PROBLEM: In the output, include exactly the lines from the beginning of the records up to and including the one that contains "welche zunächst dem", and leave out the pictures.

MATERIAL PROVIDED:
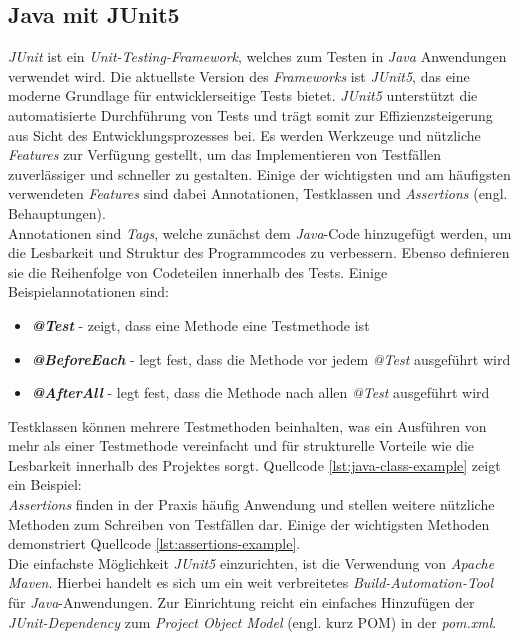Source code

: \subsection{Java mit JUnit5}
\textit{JUnit} ist ein \textit{Unit-Testing-Framework}, welches zum Testen in \textit{Java} Anwendungen verwendet wird. Die aktuellste Version des \textit{Frameworks} ist \textit{JUnit5}, das eine moderne Grundlage für entwicklerseitige Tests bietet. \cite*{JUnit} \textit{JUnit5} unterstützt die automatisierte Durchführung von Tests und trägt somit zur Effizienzsteigerung aus Sicht des Entwicklungsprozesses bei. \cite*{venkatesanJunitFrameworkUnit} Es werden Werkzeuge und nützliche \textit{Features} zur Verfügung gestellt, um das Implementieren von Testfällen zuverlässiger und schneller zu gestalten. Einige der wichtigsten und am häufigsten verwendeten \textit{Features} sind dabei Annotationen, Testklassen und \textit{Assertions} (engl. Behauptungen). \cite*{venkatesanJunitFrameworkUnit}\\
Annotationen sind \textit{Tags}, welche zunächst dem \textit{Java}-Code hinzugefügt werden, um die Lesbarkeit und Struktur des Programmcodes zu verbessern. Ebenso definieren sie die Reihenfolge von Codeteilen innerhalb des Tests. Einige Beispielannotationen sind: \cite*{JUnitUserGuide}
\begin{itemize}
    \setlength{\parskip}{1pt}
    \item \textbf{\textit{@Test}} - zeigt, dass eine Methode eine Testmethode ist
    \item \textbf{\textit{@BeforeEach}} - legt fest, dass die Methode vor jedem \textit{@Test} ausgeführt wird
    \item \textbf{\textit{@AfterAll}} - legt fest, dass die Methode nach allen \textit{@Test} ausgeführt wird
\end{itemize}
Testklassen können mehrere Testmethoden beinhalten, was ein Ausführen von mehr als einer Testmethode vereinfacht und für strukturelle Vorteile wie die Lesbarkeit innerhalb des Projektes sorgt. Quellcode \ref{lst:java-class-example} zeigt ein Beispiel:\\
\vspace{-.3cm}
\textit{Assertions} finden in der Praxis häufig Anwendung und stellen weitere nützliche Methoden zum Schreiben von Testfällen dar. Einige der wichtigsten Methoden demonstriert Quellcode \ref{lst:assertions-example}.\\
\vspace{-.3cm}
Die einfachste Möglichkeit \textit{JUnit5} einzurichten, ist die Verwendung von \textit{Apache Maven}. Hierbei handelt es sich um ein weit verbreitetes \textit{Build-Automation-Tool} für \textit{Java}-Anwendungen. Zur Einrichtung reicht ein einfaches Hinzufügen der \textit{JUnit-Dependency} zum \textit{Project Object Model} (engl. kurz POM) in der \textit{pom.xml}. \cite*{baeldungGuideJUnitBaeldung2016}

ANSWER TO THIS PROBLEM:
Source code

: \subsection{Java mit JUnit5}
\textit{JUnit} ist ein \textit{Unit-Testing-Framework}, welches zum Testen in \textit{Java} Anwendungen verwendet wird. Die aktuellste Version des \textit{Frameworks} ist \textit{JUnit5}, das eine moderne Grundlage für entwicklerseitige Tests bietet. \cite*{JUnit} \textit{JUnit5} unterstützt die automatisierte Durchführung von Tests und trägt somit zur Effizienzsteigerung aus Sicht des Entwicklungsprozesses bei. \cite*{venkatesanJunitFrameworkUnit} Es werden Werkzeuge und nützliche \textit{Features} zur Verfügung gestellt, um das Implementieren von Testfällen zuverlässiger und schneller zu gestalten. Einige der wichtigsten und am häufigsten verwendeten \textit{Features} sind dabei Annotationen, Testklassen und \textit{Assertions} (engl. Behauptungen). \cite*{venkatesanJunitFrameworkUnit}\\
Annotationen sind \textit{Tags}, welche zunächst dem \textit{Java}-Code hinzugefügt werden, um die Lesbarkeit und Struktur des Programmcodes zu verbessern. Ebenso definieren sie die Reihenfolge von Codeteilen innerhalb des Tests. Einige Beispielannotationen sind: \cite*{JUnitUserGuide}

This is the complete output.